Xiamen airport has become China's test case for finding new funds. After Cathay Pacific's retreat last December ended the first attempted airport development with a foreign investor, Xiamen has now taken the lead again and become China's first airport to make a public offering. But foreign equity is proving elusive.

Xiamen's airport authority went public with a share offering on Shanghai's stock exchange in mid-April, planning to raise nearly $28 million from domestic investors for a quarter of its share capital. The authority plans to use the proceeds to help construct a third terminal.

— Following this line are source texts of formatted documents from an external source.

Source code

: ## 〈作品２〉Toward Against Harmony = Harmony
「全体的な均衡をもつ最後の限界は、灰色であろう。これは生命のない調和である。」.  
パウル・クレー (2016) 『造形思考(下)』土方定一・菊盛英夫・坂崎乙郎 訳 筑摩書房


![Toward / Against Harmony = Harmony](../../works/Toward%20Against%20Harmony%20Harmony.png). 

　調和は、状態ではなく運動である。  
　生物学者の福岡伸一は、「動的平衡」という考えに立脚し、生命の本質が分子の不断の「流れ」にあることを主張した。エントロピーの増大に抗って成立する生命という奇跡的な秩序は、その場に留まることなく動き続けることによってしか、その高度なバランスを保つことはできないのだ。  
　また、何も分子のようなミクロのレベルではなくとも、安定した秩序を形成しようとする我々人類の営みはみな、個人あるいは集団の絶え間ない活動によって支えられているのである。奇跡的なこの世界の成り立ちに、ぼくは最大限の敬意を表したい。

Beijing is desperate to find alternative funds. An official from the Civil Aviation Administration of China is quoted in the China Daily as saying that this year's 30 per cent increase in state funding for airports is still 'far from enough.' Most of this year's $1.1 billion is earmarked for major airport upgrades, leaving smaller provinces and cities largely on their own. Thus, Shenzhen and Zhuhai airports have both announced plans for share offerings.

Yet even the big cities are scrambling. Guangzhou recently created a quasi-public investment company to raise a third of the $1.8 billion needed for its new airport through a public offering. Shanghai is soliciting foreign investors to put up $1 billion for its second airport at Pudong.

Foreign governments have provided or guaranteed debt financing for a number of Chinese airports, with Japan, France and Kuwait leading the way, but foreign equity remains elusive. Inadequate airport revenues is the reason most often cited for this lack of interest.